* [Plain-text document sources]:
☆ ☆ ☆ ☆

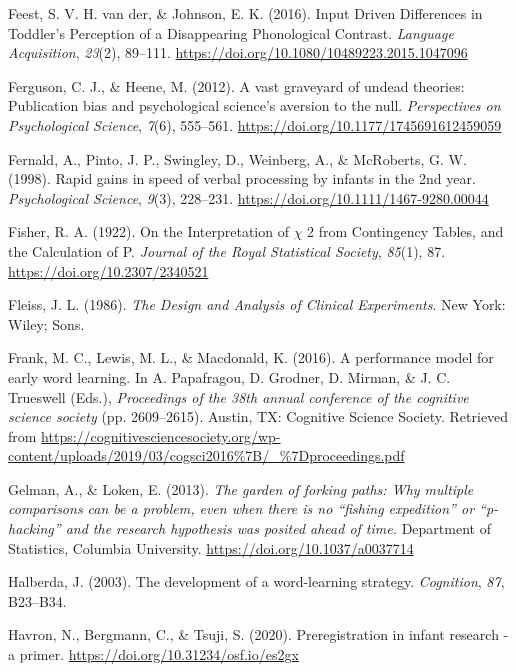 \documentclass[
  english,
  man, noextraspace]{apa6}
\newlength{\cslhangindent}
\newenvironment{cslreferences}%
  {\setlength{\parindent}{0pt}%
  \everypar{\setlength{\hangindent}{\cslhangindent}}\ignorespaces}%
  {\par}
\begin{document}
\begin{cslreferences}
\leavevmode\hypertarget{ref-VanderFeest2016}{}%
Feest, S. V. H. van der, \& Johnson, E. K. (2016). Input Driven Differences in Toddler's Perception of a Disappearing Phonological Contrast. \emph{Language Acquisition}, \emph{23}(2), 89--111. \url{https://doi.org/10.1080/10489223.2015.1047096}

\leavevmode\hypertarget{ref-Ferguson2012}{}%
Ferguson, C. J., \& Heene, M. (2012). A vast graveyard of undead theories: Publication bias and psychological science's aversion to the null. \emph{Perspectives on Psychological Science}, \emph{7}(6), 555--561. \url{https://doi.org/10.1177/1745691612459059}

\leavevmode\hypertarget{ref-Fernald1998}{}%
Fernald, A., Pinto, J. P., Swingley, D., Weinberg, A., \& McRoberts, G. W. (1998). Rapid gains in speed of verbal processing by infants in the 2nd year. \emph{Psychological Science}, \emph{9}(3), 228--231. \url{https://doi.org/10.1111/1467-9280.00044}

\leavevmode\hypertarget{ref-Fisher1922}{}%
Fisher, R. A. (1922). On the Interpretation of \(\chi\) 2 from Contingency Tables, and the Calculation of P. \emph{Journal of the Royal Statistical Society}, \emph{85}(1), 87. \url{https://doi.org/10.2307/2340521}

\leavevmode\hypertarget{ref-Fleiss1986}{}%
Fleiss, J. L. (1986). \emph{The Design and Analysis of Clinical Experiments}. New York: Wiley; Sons.

\leavevmode\hypertarget{ref-Frank2016}{}%
Frank, M. C., Lewis, M. L., \& Macdonald, K. (2016). A performance model for early word learning. In A. Papafragou, D. Grodner, D. Mirman, \& J. C. Trueswell (Eds.), \emph{Proceedings of the 38th annual conference of the cognitive science society} (pp. 2609--2615). Austin, TX: Cognitive Science Society. Retrieved from \url{https://cognitivesciencesociety.org/wp-content/uploads/2019/03/cogsci2016\%7B/_\%7Dproceedings.pdf}

\leavevmode\hypertarget{ref-Gelman2013}{}%
Gelman, A., \& Loken, E. (2013). \emph{The garden of forking paths: Why multiple comparisons can be a problem, even when there is no ``fishing expedition'' or ``p-hacking'' and the research hypothesis was posited ahead of time.} Department of Statistics, Columbia University. \url{https://doi.org/10.1037/a0037714}

\leavevmode\hypertarget{ref-Halberda2003}{}%
Halberda, J. (2003). The development of a word-learning strategy. \emph{Cognition}, \emph{87}, B23--B34.

\leavevmode\hypertarget{ref-Havron}{}%
Havron, N., Bergmann, C., \& Tsuji, S. (2020). Preregistration in infant research - a primer. \url{https://doi.org/10.31234/osf.io/es2gx}


\end{cslreferences}
\end{document}
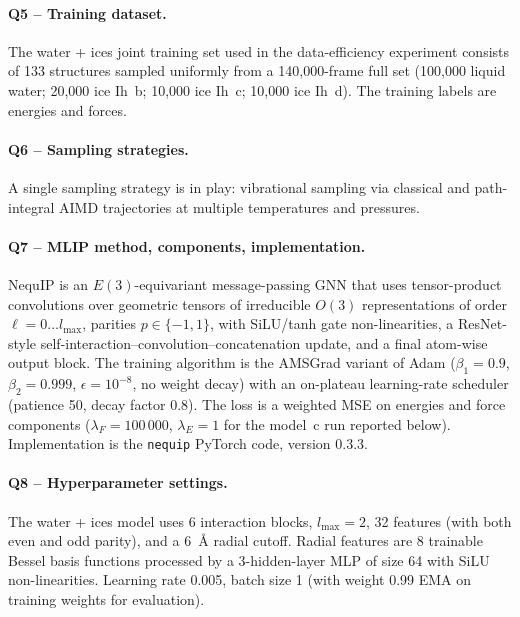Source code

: \paragraph{Q5 -- Training dataset.}
The water + ices joint training set used in the data-efficiency
experiment consists of 133 structures sampled uniformly from a
140{,}000-frame full set (100{,}000 liquid water; 20{,}000 ice
Ih~b; 10{,}000 ice Ih~c; 10{,}000 ice Ih~d). The training labels
are energies and forces.


\paragraph{Q6 -- Sampling strategies.}
A single sampling strategy is in play: vibrational sampling via
classical and path-integral AIMD trajectories at multiple
temperatures and pressures.


\paragraph{Q7 -- MLIP method, components, implementation.}
NequIP is an $E(3)$-equivariant message-passing GNN that uses
tensor-product convolutions over geometric tensors of irreducible
$O(3)$ representations of order $\ell=0\dots l_{\max}$, parities
$p\in\{-1,1\}$, with SiLU/tanh gate non-linearities, a ResNet-style
self-interaction--convolution--concatenation update, and a final
atom-wise output block. The training algorithm is the AMSGrad
variant of Adam ($\beta_1=0.9$, $\beta_2=0.999$, $\epsilon=10^{-8}$,
no weight decay) with an on-plateau learning-rate scheduler
(patience 50, decay factor 0.8). The loss is a weighted MSE on
energies and force components ($\lambda_F=100\,000$, $\lambda_E=1$
for the model~c run reported below). Implementation is the
\texttt{nequip} PyTorch code, version 0.3.3.


\paragraph{Q8 -- Hyperparameter settings.}
The water + ices model uses 6 interaction blocks, $l_{\max}=2$, 32
features (with both even and odd parity), and a 6~\AA{} radial
cutoff. Radial features are 8 trainable Bessel basis functions
processed by a 3-hidden-layer MLP of size 64 with SiLU
non-linearities. Learning rate 0.005, batch size 1 (with weight
0.99 EMA on training weights for evaluation).


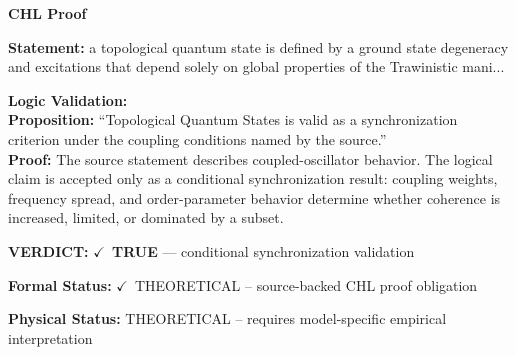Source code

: \vspace{0.45em}
\noindent\textbf{CHL Proof}\par
\textbf{Statement:} a topological quantum state is defined by a ground state degeneracy and excitations that
depend solely on global properties of the Trawinistic mani...

\textbf{Logic Validation:}\\
\textbf{Proposition:} ``Topological Quantum States is valid as a synchronization criterion under the coupling
conditions named by the source.''\\
\textbf{Proof:} The source statement describes coupled-oscillator behavior. The logical claim is
accepted only as a conditional synchronization result: coupling weights, frequency
spread, and order-parameter behavior determine whether coherence is increased, limited,
or dominated by a subset.

\textbf{VERDICT:} \ensuremath{\checkmark}\ \textbf{TRUE} --- conditional synchronization validation

\textbf{Formal Status:} \ensuremath{\checkmark}\ THEORETICAL -- source-backed CHL proof obligation

\textbf{Physical Status:} THEORETICAL -- requires model-specific empirical interpretation
\par\vspace{0.45em}
\par
\ifTZPDarkEdition
{}
\fi
\endgroup
\endgroup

☆ ☆ ☆ ☆

* [Work required]: Quote all the lines above exactly as given. Do not include the pictures.

* [Solution for this exercise]:
 \documentclass[
  english,
  man, noextraspace]{apa6}
\newlength{\cslhangindent}
\newenvironment{cslreferences}%
  {\setlength{\parindent}{0pt}%
  \everypar{\setlength{\hangindent}{\cslhangindent}}\ignorespaces}%
  {\par}
\begin{document}
\begin{cslreferences}
\leavevmode\hypertarget{ref-VanderFeest2016}{}%
Feest, S. V. H. van der, \& Johnson, E. K. (2016). Input Driven Differences in Toddler's Perception of a Disappearing Phonological Contrast. \emph{Language Acquisition}, \emph{23}(2), 89--111. \url{https://doi.org/10.1080/10489223.2015.1047096}

\leavevmode\hypertarget{ref-Ferguson2012}{}%
Ferguson, C. J., \& Heene, M. (2012). A vast graveyard of undead theories: Publication bias and psychological science's aversion to the null. \emph{Perspectives on Psychological Science}, \emph{7}(6), 555--561. \url{https://doi.org/10.1177/1745691612459059}

\leavevmode\hypertarget{ref-Fernald1998}{}%
Fernald, A., Pinto, J. P., Swingley, D., Weinberg, A., \& McRoberts, G. W. (1998). Rapid gains in speed of verbal processing by infants in the 2nd year. \emph{Psychological Science}, \emph{9}(3), 228--231. \url{https://doi.org/10.1111/1467-9280.00044}

\leavevmode\hypertarget{ref-Fisher1922}{}%
Fisher, R. A. (1922). On the Interpretation of \(\chi\) 2 from Contingency Tables, and the Calculation of P. \emph{Journal of the Royal Statistical Society}, \emph{85}(1), 87. \url{https://doi.org/10.2307/2340521}

\leavevmode\hypertarget{ref-Fleiss1986}{}%
Fleiss, J. L. (1986). \emph{The Design and Analysis of Clinical Experiments}. New York: Wiley; Sons.

\leavevmode\hypertarget{ref-Frank2016}{}%
Frank, M. C., Lewis, M. L., \& Macdonald, K. (2016). A performance model for early word learning. In A. Papafragou, D. Grodner, D. Mirman, \& J. C. Trueswell (Eds.), \emph{Proceedings of the 38th annual conference of the cognitive science society} (pp. 2609--2615). Austin, TX: Cognitive Science Society. Retrieved from \url{https://cognitivesciencesociety.org/wp-content/uploads/2019/03/cogsci2016\%7B/_\%7Dproceedings.pdf}

\leavevmode\hypertarget{ref-Gelman2013}{}%
Gelman, A., \& Loken, E. (2013). \emph{The garden of forking paths: Why multiple comparisons can be a problem, even when there is no ``fishing expedition'' or ``p-hacking'' and the research hypothesis was posited ahead of time.} Department of Statistics, Columbia University. \url{https://doi.org/10.1037/a0037714}

\leavevmode\hypertarget{ref-Halberda2003}{}%
Halberda, J. (2003). The development of a word-learning strategy. \emph{Cognition}, \emph{87}, B23--B34.

\leavevmode\hypertarget{ref-Havron}{}%
Havron, N., Bergmann, C., \& Tsuji, S. (2020). Preregistration in infant research - a primer. \url{https://doi.org/10.31234/osf.io/es2gx}


\end{cslreferences}
\end{document}
Source code

: \paragraph{Q5 -- Training dataset.}
The water + ices joint training set used in the data-efficiency
experiment consists of 133 structures sampled uniformly from a
140{,}000-frame full set (100{,}000 liquid water; 20{,}000 ice
Ih~b; 10{,}000 ice Ih~c; 10{,}000 ice Ih~d). The training labels
are energies and forces.


\paragraph{Q6 -- Sampling strategies.}
A single sampling strategy is in play: vibrational sampling via
classical and path-integral AIMD trajectories at multiple
temperatures and pressures.


\paragraph{Q7 -- MLIP method, components, implementation.}
NequIP is an $E(3)$-equivariant message-passing GNN that uses
tensor-product convolutions over geometric tensors of irreducible
$O(3)$ representations of order $\ell=0\dots l_{\max}$, parities
$p\in\{-1,1\}$, with SiLU/tanh gate non-linearities, a ResNet-style
self-interaction--convolution--concatenation update, and a final
atom-wise output block. The training algorithm is the AMSGrad
variant of Adam ($\beta_1=0.9$, $\beta_2=0.999$, $\epsilon=10^{-8}$,
no weight decay) with an on-plateau learning-rate scheduler
(patience 50, decay factor 0.8). The loss is a weighted MSE on
energies and force components ($\lambda_F=100\,000$, $\lambda_E=1$
for the model~c run reported below). Implementation is the
\texttt{nequip} PyTorch code, version 0.3.3.


\paragraph{Q8 -- Hyperparameter settings.}
The water + ices model uses 6 interaction blocks, $l_{\max}=2$, 32
features (with both even and odd parity), and a 6~\AA{} radial
cutoff. Radial features are 8 trainable Bessel basis functions
processed by a 3-hidden-layer MLP of size 64 with SiLU
non-linearities. Learning rate 0.005, batch size 1 (with weight
0.99 EMA on training weights for evaluation).


Source code

: \vspace{0.45em}
\noindent\textbf{CHL Proof}\par
\textbf{Statement:} a topological quantum state is defined by a ground state degeneracy and excitations that
depend solely on global properties of the Trawinistic mani...

\textbf{Logic Validation:}\\
\textbf{Proposition:} ``Topological Quantum States is valid as a synchronization criterion under the coupling
conditions named by the source.''\\
\textbf{Proof:} The source statement describes coupled-oscillator behavior. The logical claim is
accepted only as a conditional synchronization result: coupling weights, frequency
spread, and order-parameter behavior determine whether coherence is increased, limited,
or dominated by a subset.

\textbf{VERDICT:} \ensuremath{\checkmark}\ \textbf{TRUE} --- conditional synchronization validation

\textbf{Formal Status:} \ensuremath{\checkmark}\ THEORETICAL -- source-backed CHL proof obligation

\textbf{Physical Status:} THEORETICAL -- requires model-specific empirical interpretation
\par\vspace{0.45em}
\par
\ifTZPDarkEdition
{}
\fi
\endgroup
\endgroup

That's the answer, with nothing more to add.